LSAT Freedom: This is not an uncommon problem. Fortunately, for you, you understand the importance of practicing. Many students don’t practice enough, and the LSAT requires a lot of practice to become familiar with its concepts and to do well on exam day. In your situation, you may have fallen into a vicious cycle of making the same mistakes over and over again.

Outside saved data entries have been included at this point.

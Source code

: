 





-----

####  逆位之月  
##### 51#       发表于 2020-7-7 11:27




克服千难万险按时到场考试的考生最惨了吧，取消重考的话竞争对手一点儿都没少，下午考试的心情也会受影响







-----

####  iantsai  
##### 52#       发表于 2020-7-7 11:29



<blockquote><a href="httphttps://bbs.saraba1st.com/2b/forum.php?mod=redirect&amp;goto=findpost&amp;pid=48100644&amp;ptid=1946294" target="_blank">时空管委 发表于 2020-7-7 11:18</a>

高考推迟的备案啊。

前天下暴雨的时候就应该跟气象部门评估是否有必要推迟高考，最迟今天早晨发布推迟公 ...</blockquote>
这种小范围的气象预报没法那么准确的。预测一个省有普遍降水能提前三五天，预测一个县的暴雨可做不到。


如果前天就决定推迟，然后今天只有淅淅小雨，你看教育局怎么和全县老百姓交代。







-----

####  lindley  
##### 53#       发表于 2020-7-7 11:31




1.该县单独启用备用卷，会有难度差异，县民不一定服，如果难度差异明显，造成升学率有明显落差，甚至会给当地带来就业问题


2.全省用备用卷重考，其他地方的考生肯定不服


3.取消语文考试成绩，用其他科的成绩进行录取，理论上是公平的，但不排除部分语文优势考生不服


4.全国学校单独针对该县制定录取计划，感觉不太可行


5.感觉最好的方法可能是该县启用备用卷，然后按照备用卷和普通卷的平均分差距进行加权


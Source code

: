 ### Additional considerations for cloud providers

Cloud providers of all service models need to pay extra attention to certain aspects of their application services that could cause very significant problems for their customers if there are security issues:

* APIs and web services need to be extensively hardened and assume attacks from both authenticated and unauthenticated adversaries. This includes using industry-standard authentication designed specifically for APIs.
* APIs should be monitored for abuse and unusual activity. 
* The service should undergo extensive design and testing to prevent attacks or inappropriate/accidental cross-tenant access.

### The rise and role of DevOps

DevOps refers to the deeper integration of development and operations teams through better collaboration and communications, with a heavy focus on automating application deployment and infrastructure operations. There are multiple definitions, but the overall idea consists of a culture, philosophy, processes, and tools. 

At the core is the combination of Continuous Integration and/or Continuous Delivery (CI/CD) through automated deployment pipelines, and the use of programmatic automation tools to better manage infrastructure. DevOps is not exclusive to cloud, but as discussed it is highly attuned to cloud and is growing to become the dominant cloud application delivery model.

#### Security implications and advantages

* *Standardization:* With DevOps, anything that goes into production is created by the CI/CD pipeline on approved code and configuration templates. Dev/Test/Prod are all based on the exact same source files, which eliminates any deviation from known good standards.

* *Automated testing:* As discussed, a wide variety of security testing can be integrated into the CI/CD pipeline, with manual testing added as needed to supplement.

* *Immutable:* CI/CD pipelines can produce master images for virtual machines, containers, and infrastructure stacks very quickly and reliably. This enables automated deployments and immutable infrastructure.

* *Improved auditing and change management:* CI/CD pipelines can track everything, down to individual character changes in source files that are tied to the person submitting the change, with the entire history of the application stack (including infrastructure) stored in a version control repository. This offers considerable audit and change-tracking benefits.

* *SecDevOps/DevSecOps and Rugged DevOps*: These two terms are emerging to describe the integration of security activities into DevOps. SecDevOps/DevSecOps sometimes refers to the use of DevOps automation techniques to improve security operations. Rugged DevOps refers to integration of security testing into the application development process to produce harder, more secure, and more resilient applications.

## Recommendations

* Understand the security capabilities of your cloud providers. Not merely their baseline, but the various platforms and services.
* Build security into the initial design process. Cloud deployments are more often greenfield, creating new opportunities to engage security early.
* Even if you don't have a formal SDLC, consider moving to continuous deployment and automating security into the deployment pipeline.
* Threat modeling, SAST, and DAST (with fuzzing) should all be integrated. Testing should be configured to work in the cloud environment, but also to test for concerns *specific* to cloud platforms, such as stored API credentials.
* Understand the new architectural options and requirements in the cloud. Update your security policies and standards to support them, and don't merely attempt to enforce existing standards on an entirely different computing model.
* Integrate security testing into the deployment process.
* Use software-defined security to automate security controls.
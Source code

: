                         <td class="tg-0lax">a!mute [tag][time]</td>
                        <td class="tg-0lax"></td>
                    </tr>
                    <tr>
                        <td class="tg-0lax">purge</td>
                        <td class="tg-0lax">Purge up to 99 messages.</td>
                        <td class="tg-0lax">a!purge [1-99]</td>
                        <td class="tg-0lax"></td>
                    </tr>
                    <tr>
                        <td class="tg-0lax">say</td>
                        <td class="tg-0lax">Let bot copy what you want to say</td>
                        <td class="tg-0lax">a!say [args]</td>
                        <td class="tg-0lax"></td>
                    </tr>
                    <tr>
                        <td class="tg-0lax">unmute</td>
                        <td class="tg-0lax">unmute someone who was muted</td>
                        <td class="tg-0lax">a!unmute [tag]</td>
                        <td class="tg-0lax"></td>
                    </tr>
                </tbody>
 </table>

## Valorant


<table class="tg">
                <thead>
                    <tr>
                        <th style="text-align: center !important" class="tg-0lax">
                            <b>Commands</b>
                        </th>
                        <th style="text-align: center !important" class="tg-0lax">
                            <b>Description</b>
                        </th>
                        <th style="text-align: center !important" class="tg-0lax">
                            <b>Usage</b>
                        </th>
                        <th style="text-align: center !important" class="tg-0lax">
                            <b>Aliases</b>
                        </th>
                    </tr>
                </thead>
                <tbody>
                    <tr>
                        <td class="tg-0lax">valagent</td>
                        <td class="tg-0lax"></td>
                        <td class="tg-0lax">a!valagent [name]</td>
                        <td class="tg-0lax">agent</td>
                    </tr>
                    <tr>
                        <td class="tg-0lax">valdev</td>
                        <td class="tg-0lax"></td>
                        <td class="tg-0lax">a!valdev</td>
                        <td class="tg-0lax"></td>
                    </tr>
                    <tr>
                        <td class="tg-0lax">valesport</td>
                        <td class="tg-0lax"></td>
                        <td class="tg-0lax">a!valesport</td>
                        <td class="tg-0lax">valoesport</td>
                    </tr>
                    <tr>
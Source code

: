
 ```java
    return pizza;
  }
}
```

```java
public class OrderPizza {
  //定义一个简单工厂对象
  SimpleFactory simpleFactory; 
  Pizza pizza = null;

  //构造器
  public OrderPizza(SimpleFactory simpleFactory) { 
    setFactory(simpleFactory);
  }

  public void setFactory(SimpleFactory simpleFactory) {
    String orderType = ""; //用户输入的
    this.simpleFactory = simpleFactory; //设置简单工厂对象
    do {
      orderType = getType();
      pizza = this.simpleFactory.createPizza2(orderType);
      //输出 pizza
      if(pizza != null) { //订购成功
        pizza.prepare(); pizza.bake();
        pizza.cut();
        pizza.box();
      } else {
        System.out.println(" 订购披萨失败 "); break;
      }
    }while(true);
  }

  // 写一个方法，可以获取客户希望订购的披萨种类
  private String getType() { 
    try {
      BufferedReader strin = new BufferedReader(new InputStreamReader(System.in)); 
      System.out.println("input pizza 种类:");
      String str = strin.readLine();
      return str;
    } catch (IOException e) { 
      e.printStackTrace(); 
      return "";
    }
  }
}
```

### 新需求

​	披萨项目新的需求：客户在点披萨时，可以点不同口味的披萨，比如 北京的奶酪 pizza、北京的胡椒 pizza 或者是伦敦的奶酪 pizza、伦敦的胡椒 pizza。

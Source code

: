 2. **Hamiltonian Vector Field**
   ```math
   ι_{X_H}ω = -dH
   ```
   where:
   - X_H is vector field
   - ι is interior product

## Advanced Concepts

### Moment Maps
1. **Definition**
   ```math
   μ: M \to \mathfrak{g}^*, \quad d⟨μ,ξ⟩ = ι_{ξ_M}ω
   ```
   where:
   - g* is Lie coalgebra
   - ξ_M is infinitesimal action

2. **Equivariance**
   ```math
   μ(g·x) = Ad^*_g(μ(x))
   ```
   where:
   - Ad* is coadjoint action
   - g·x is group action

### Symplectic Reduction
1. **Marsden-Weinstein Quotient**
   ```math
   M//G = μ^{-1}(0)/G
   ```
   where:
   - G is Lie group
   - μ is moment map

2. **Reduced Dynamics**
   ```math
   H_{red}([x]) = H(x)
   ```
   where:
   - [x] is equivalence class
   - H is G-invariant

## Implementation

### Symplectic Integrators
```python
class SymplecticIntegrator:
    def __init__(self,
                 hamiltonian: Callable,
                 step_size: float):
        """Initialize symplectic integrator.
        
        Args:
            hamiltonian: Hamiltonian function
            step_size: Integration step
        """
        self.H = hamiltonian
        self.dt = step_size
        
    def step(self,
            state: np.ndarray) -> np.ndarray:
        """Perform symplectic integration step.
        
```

There are two things you can do. First, you should take a step back and re-learn the principles that the LSAT tests. For example, review again the logical principles that appear on the exam. You don’t need more practice; instead, you need to concentrate on “form.” A good analogy is how athletes train in sports. For example, a weight lifter, to achieve the goal of lifting a certain amount of weight, must first perfect his or her form before increasing weight. If the form is wrong, his or her goal will not be achieved. So the weightlifter must drop weight, perfect form, and then begin increasing weight again. In life, at times, you have to take one step back to be able to take two steps forward. Here, you should dispense with practicing for the moment and re-learn the logic on the exam and make sure you know it like the back of your hand.

Second, in learning that logic, you need to do so in conjunction with real questions on the exam. Learning a concept in the abstract is never as effective as learning it for real. For example, you can read all you want about how to ride a bicycle. You could recite for me every detail about how to do it. But you’ll never really learn until you actually physically ride a bike. 

You need to learn the logic using actual LSAT questions. This will help you understand those principles in the best possible way. Once you’ve done that, you can begin practicing again under timed conditions. If you apply these tips, your score will almost assuredly improve.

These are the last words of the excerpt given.